Even so, confidence levels were high. Among surveyed businesses, 68% were confident in their ability to prevent attacks, and 75% trusted their cyber resilience when responding to incidents.
Confidence was even higher among businesses that had been hit more than once. Among organisations that had experienced multiple incidents, 81% said they were confident in their cyber resilience.

Budget pressures
The survey also suggested that many SMBs believe they have enough money allocated to cybersecurity. Some 65% said they were satisfied with their cybersecurity budgets, while a further 15% said they were more than satisfied.
Spending still appears set to rise, with 40% of respondents expecting to increase cybersecurity budgets in the next year.
Only 11% of surveyed businesses said they operated with essential or minimal cybersecurity protection. The figures suggest many smaller companies have moved beyond the most basic security setup, even if gaps remain in expertise and delivery.
Training was another area where most respondents reported activity rather than neglect. According to the survey, 87% said employee education was very important or critical to cyber resilience, and 67% said they carried out training more than once a year.
Just 6% said they relied solely on basic awareness training programmes, while 2% said they provided no cybersecurity training at all. More than one-third of SMBs said they investigated cyber incidents within two weeks.
Skills gap
Despite rising confidence and steady investment, the survey highlighted several operational weaknesses. The main challenges cited by SMBs were keeping up with the latest security threats, keeping pace with cybersecurity technologies such as AI, lack of employee training and awareness, and lack of internal cybersecurity skills and expertise.
Those pressures have not yet led to broad outsourcing of security work. Only one in five SMBs said they had fully or partially outsourced their cybersecurity responsibilities through managed detection and response services, managed service providers, or managed security service providers.
That low level of outsourcing stands out against the level of concern expressed by respondents. Businesses said they were struggling to keep pace with changing threats and newer tools, yet most still kept cybersecurity primarily in-house.
The report suggested that insurance and compliance requirements were helping to improve security practices. It also indicated that many SMBs no longer assumed that being smaller made them less likely to be targeted.

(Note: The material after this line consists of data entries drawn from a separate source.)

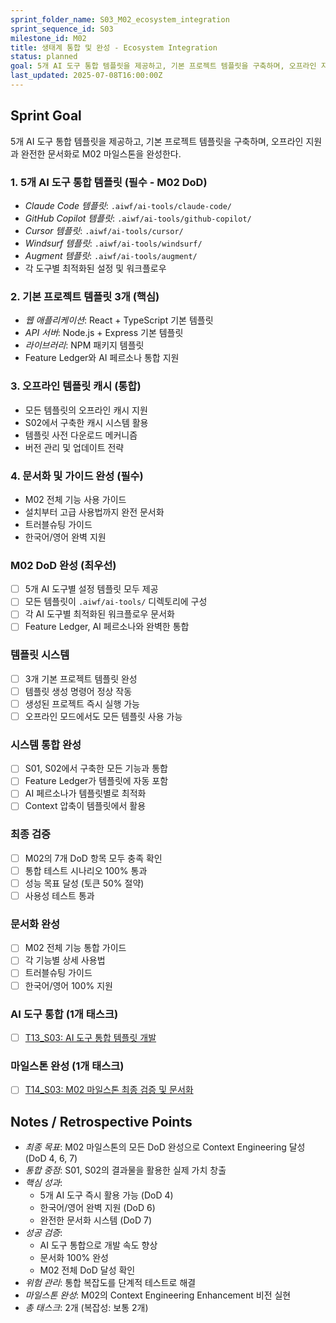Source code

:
 ```yaml
---
sprint_folder_name: S03_M02_ecosystem_integration
sprint_sequence_id: S03
milestone_id: M02
title: 생태계 통합 및 완성 - Ecosystem Integration
status: planned
goal: 5개 AI 도구 통합 템플릿을 제공하고, 기본 프로젝트 템플릿을 구축하며, 오프라인 지원과 완전한 문서화로 M02 마일스톤을 완성한다.
last_updated: 2025-07-08T16:00:00Z
---
```


## Sprint Goal
5개 AI 도구 통합 템플릿을 제공하고, 기본 프로젝트 템플릿을 구축하며, 오프라인 지원과 완전한 문서화로 M02 마일스톤을 완성한다.

### 1. 5개 AI 도구 통합 템플릿 (필수 - M02 DoD)
- *Claude Code 템플릿*: `.aiwf/ai-tools/claude-code/`
- *GitHub Copilot 템플릿*: `.aiwf/ai-tools/github-copilot/`
- *Cursor 템플릿*: `.aiwf/ai-tools/cursor/`
- *Windsurf 템플릿*: `.aiwf/ai-tools/windsurf/`
- *Augment 템플릿*: `.aiwf/ai-tools/augment/`
- 각 도구별 최적화된 설정 및 워크플로우

### 2. 기본 프로젝트 템플릿 3개 (핵심)
- *웹 애플리케이션*: React + TypeScript 기본 템플릿
- *API 서버*: Node.js + Express 기본 템플릿
- *라이브러리*: NPM 패키지 템플릿
- Feature Ledger와 AI 페르소나 통합 지원

### 3. 오프라인 템플릿 캐시 (통합)
- 모든 템플릿의 오프라인 캐시 지원
- S02에서 구축한 캐시 시스템 활용
- 템플릿 사전 다운로드 메커니즘
- 버전 관리 및 업데이트 전략

### 4. 문서화 및 가이드 완성 (필수)
- M02 전체 기능 사용 가이드
- 설치부터 고급 사용법까지 완전 문서화
- 트러블슈팅 가이드
- 한국어/영어 완벽 지원

### M02 DoD 완성 (최우선)
- [ ] 5개 AI 도구별 설정 템플릿 모두 제공
- [ ] 모든 템플릿이 `.aiwf/ai-tools/` 디렉토리에 구성
- [ ] 각 AI 도구별 최적화된 워크플로우 문서화
- [ ] Feature Ledger, AI 페르소나와 완벽한 통합

### 템플릿 시스템
- [ ] 3개 기본 프로젝트 템플릿 완성
- [ ] 템플릿 생성 명령어 정상 작동
- [ ] 생성된 프로젝트 즉시 실행 가능
- [ ] 오프라인 모드에서도 모든 템플릿 사용 가능

### 시스템 통합 완성
- [ ] S01, S02에서 구축한 모든 기능과 통합
- [ ] Feature Ledger가 템플릿에 자동 포함
- [ ] AI 페르소나가 템플릿별로 최적화
- [ ] Context 압축이 템플릿에서 활용

### 최종 검증
- [ ] M02의 7개 DoD 항목 모두 충족 확인
- [ ] 통합 테스트 시나리오 100% 통과
- [ ] 성능 목표 달성 (토큰 50% 절약)
- [ ] 사용성 테스트 통과

### 문서화 완성
- [ ] M02 전체 기능 통합 가이드
- [ ] 각 기능별 상세 사용법
- [ ] 트러블슈팅 가이드
- [ ] 한국어/영어 100% 지원

### AI 도구 통합 (1개 태스크)
- [ ] [T13_S03: AI 도구 통합 템플릿 개발][1]

### 마일스톤 완성 (1개 태스크)
- [ ] [T14_S03: M02 마일스톤 최종 검증 및 문서화][2]

## Notes / Retrospective Points
- *최종 목표*: M02 마일스톤의 모든 DoD 완성으로 Context Engineering 달성 (DoD 4, 6, 7)
- *통합 중점*: S01, S02의 결과물을 활용한 실제 가치 창출
- *핵심 성과*:
  - 5개 AI 도구 즉시 활용 가능 (DoD 4)
  - 한국어/영어 완벽 지원 (DoD 6)
  - 완전한 문서화 시스템 (DoD 7)
- *성공 검증*:
  - AI 도구 통합으로 개발 속도 향상
  - 문서화 100% 완성
  - M02 전체 DoD 달성 확인
- *위험 관리*: 통합 복잡도를 단계적 테스트로 해결
- *마일스톤 완성*: M02의 Context Engineering Enhancement 비전 실현
- *총 태스크*: 2개 (복잡성: 보통 2개)

[1]: T13_S03_AI_도구_통합_템플릿_개발.md
[2]: T14_S03_M02_마일스톤_최종_검증_및_문서화.md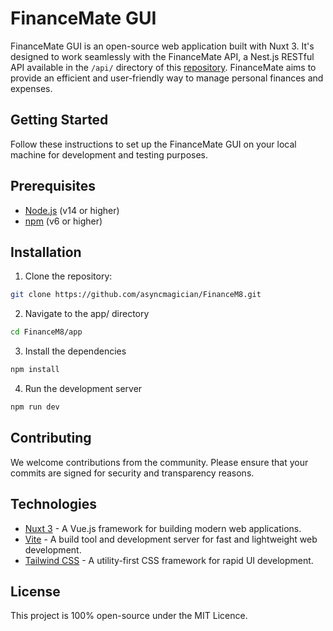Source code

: # FinanceMate GUI
FinanceMate GUI is an open-source web application built with Nuxt 3. It's designed to work seamlessly with the FinanceMate API, a Nest.js RESTful API available in the `/api/` directory of this [repository](https://github.com/asyncmagician/FinanceM8). FinanceMate aims to provide an efficient and user-friendly way to manage personal finances and expenses.

## Getting Started
Follow these instructions to set up the FinanceMate GUI on your local machine for development and testing purposes.

## Prerequisites
- [Node.js](https://nodejs.org/en) (v14 or higher)
- [npm](https://npmjs.com) (v6 or higher)

## Installation
1. Clone the repository:
```bash
git clone https://github.com/asyncmagician/FinanceM8.git
```
2. Navigate to the app/ directory
```bash
cd FinanceM8/app
```
3. Install the dependencies
```bash
npm install
```
4. Run the development server
```bash
npm run dev
```

## Contributing
We welcome contributions from the community. Please ensure that your commits are signed for security and transparency reasons.

## Technologies
- [Nuxt 3](https://nuxt.com/) - A Vue.js framework for building modern web applications.
- [Vite](https://vitejs.dev/) - A build tool and development server for fast and lightweight web development.
- [Tailwind CSS](https://tailwindcss.com/) - A utility-first CSS framework for rapid UI development.

## License
This project is 100% open-source under the MIT Licence.

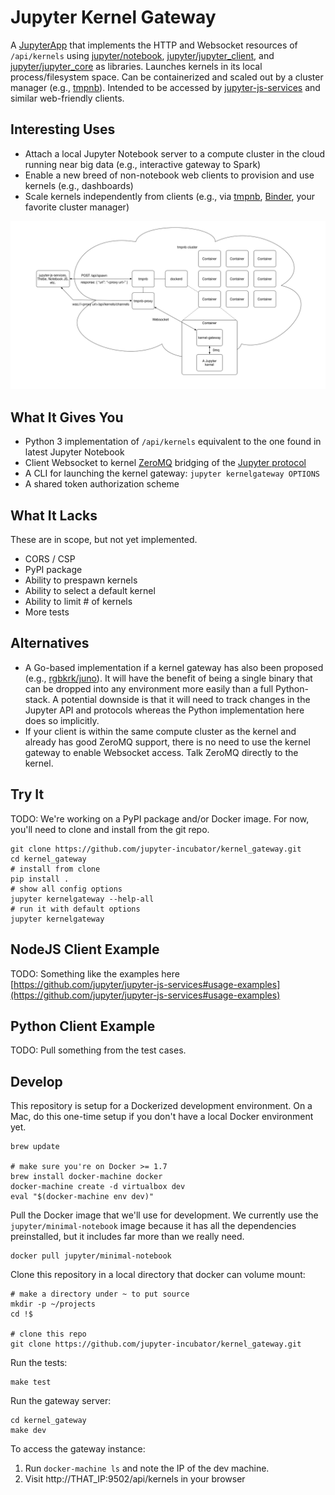 # Jupyter Kernel Gateway

A [JupyterApp](https://github.com/jupyter/jupyter_core/blob/master/jupyter_core/application.py) that implements the HTTP and Websocket resources of `/api/kernels` using [jupyter/notebook](https://github.com/jupyter/notebook), [jupyter/jupyter_client](https://github.com/jupyter/jupyter_client), and [jupyter/jupyter_core](https://github.com/jupyter/jupyter_core) as libraries. Launches kernels in its local process/filesystem space. Can be containerized and scaled out by a cluster manager (e.g., [tmpnb](https://github.com/juputer/tmpnb)). Intended to be accessed by [jupyter-js-services](https://github.com/jupyter/jupyter-js-services) and similar web-friendly clients.

## Interesting Uses

* Attach a local Jupyter Notebook server to a compute cluster in the cloud running near big data (e.g., interactive gateway to Spark)
* Enable a new breed of non-notebook web clients to provision and use kernels (e.g., dashboards)
* Scale kernels independently from clients (e.g., via [tmpnb](https://github.com/jupyter/tmpnb), [Binder](https://mybinder.org), your favorite cluster manager)

![Example diagram of how tmpnb might deploy kernel gateway + kernel containers](etc/tmpnb_kernel_gateway.png)

## What It Gives You

* Python 3 implementation of `/api/kernels` equivalent to the one found in latest Jupyter Notebook
* Client Websocket to kernel [ZeroMQ](http://zeromq.org/) bridging of the [Jupyter protocol](http://jupyter-client.readthedocs.org/en/latest/messaging.html)
* A CLI for launching the kernel gateway: `jupyter kernelgateway OPTIONS`
* A shared token authorization scheme

## What It Lacks

These are in scope, but not yet implemented.

* CORS / CSP
* PyPI package
* Ability to prespawn kernels
* Ability to select a default kernel
* Ability to limit # of kernels
* More tests

## Alternatives

* A Go-based implementation if a kernel gateway has also been proposed (e.g., [rgbkrk/juno](https://github.com/rgbkrk/juno)). It will have the benefit of being a single binary that can be dropped into any environment more easily than a full Python-stack. A potential downside is that it will need to track changes in the Jupyter API and protocols whereas the Python implementation here does so implicitly.
* If your client is within the same compute cluster as the kernel and already has good ZeroMQ support, there is no need to use the kernel gateway to enable Websocket access. Talk ZeroMQ directly to the kernel.

## Try It

TODO: We're working on a PyPI package and/or Docker image. For now, you'll need to clone and install from the git repo.

```
git clone https://github.com/jupyter-incubator/kernel_gateway.git
cd kernel_gateway
# install from clone
pip install .
# show all config options
jupyter kernelgateway --help-all
# run it with default options
jupyter kernelgateway
```

## NodeJS Client Example

TODO: Something like the examples here [https://github.com/jupyter/jupyter-js-services#usage-examples](https://github.com/jupyter/jupyter-js-services#usage-examples)

## Python Client Example

TODO: Pull something from the test cases.

## Develop

This repository is setup for a Dockerized development environment. On a Mac, do this one-time setup if you don't have a local Docker environment yet.

```
brew update

# make sure you're on Docker >= 1.7
brew install docker-machine docker
docker-machine create -d virtualbox dev
eval "$(docker-machine env dev)"
```

Pull the Docker image that we'll use for development. We currently use the `jupyter/minimal-notebook` image because it has all the dependencies preinstalled, but it includes far more than we really need.

```
docker pull jupyter/minimal-notebook
```

Clone this repository in a local directory that docker can volume mount:

```
# make a directory under ~ to put source
mkdir -p ~/projects
cd !$

# clone this repo
git clone https://github.com/jupyter-incubator/kernel_gateway.git
```

Run the tests:

```
make test
```

Run the gateway server:

```
cd kernel_gateway
make dev
```

To access the gateway instance:

1. Run `docker-machine ls` and note the IP of the dev machine.
2. Visit http://THAT_IP:9502/api/kernels in your browser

Juraj Jánošík, Vice President of Artificial Intelligence at ESET, commented on the role of AI in the current threat environment. "The practical impact of AI today is much less about novel autonomous malware and more about enabling higher volumes of more convincing phishing campaigns, faster malware development, and scalable abuse of publicly available AI tools and agentic skills," he said.
The survey points to a market in which smaller businesses are becoming more accustomed to dealing with cyber risk rather than expecting it to recede. Budget increases, more frequent training and quicker investigation times suggest a degree of adaptation, but the prevalence of phishing and the continued shortage of skills indicate that many basic problems remain unresolved.
One of the clearest tensions in the findings is the gap between confidence and exposure. Nearly half of respondents had suffered an incident, yet most still said they felt prepared to prevent or respond to attacks.
For service providers, that combination may create demand from businesses willing to spend more but still hesitant to hand over control. For SMBs themselves, the data shows that concern about AI has risen even though phishing remains the most common entry point for attacks.
The report suggests confidence is growing as businesses adapt to persistent cyber risk, while most breaches still stem from preventable issues and basic security practice remains decisive.